Material shown
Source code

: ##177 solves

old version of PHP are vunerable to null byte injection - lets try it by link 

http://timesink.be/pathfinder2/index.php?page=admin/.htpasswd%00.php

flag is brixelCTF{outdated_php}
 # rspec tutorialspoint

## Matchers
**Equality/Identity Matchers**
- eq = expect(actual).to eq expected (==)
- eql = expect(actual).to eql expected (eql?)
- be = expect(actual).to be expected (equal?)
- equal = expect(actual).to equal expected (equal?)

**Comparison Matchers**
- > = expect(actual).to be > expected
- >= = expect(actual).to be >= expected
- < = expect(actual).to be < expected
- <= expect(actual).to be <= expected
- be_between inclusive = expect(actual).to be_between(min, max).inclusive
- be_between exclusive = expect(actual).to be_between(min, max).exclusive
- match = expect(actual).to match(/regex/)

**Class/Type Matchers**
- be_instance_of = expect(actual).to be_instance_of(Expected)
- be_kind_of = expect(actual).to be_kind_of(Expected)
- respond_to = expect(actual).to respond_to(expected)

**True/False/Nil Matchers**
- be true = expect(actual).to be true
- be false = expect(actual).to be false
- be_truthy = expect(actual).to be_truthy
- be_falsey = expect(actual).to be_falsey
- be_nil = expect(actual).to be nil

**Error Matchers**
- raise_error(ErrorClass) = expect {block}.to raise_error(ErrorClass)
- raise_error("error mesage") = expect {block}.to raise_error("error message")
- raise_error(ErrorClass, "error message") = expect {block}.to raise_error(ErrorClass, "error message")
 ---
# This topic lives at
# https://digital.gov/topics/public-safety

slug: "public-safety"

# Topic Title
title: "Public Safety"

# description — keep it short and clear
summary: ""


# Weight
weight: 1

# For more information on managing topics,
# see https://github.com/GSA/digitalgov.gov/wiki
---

...

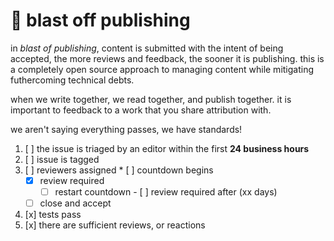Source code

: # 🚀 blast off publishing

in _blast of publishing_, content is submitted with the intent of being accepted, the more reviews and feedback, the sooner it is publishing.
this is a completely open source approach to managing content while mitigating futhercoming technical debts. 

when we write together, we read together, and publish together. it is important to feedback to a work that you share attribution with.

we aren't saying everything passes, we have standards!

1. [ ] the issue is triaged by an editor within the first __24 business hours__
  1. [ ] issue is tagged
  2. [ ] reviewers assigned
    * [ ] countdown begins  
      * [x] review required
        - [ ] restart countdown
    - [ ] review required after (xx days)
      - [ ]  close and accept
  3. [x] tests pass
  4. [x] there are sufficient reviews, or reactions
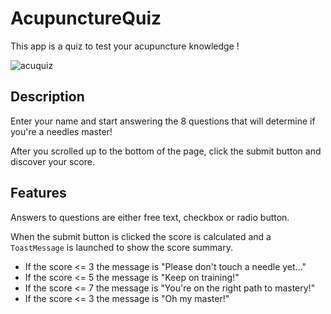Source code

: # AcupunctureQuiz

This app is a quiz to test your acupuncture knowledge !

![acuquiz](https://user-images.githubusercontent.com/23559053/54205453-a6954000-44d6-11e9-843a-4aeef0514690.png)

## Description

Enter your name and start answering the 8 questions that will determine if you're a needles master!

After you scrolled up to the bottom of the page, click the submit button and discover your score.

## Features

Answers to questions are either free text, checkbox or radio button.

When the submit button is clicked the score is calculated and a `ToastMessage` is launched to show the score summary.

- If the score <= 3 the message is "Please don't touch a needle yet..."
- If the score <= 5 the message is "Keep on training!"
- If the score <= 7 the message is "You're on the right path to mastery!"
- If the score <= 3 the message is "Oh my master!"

To do
From the records, copy every line that has the string "required" in it.

Response
      * [x] review required
    - [ ] review required after (xx days)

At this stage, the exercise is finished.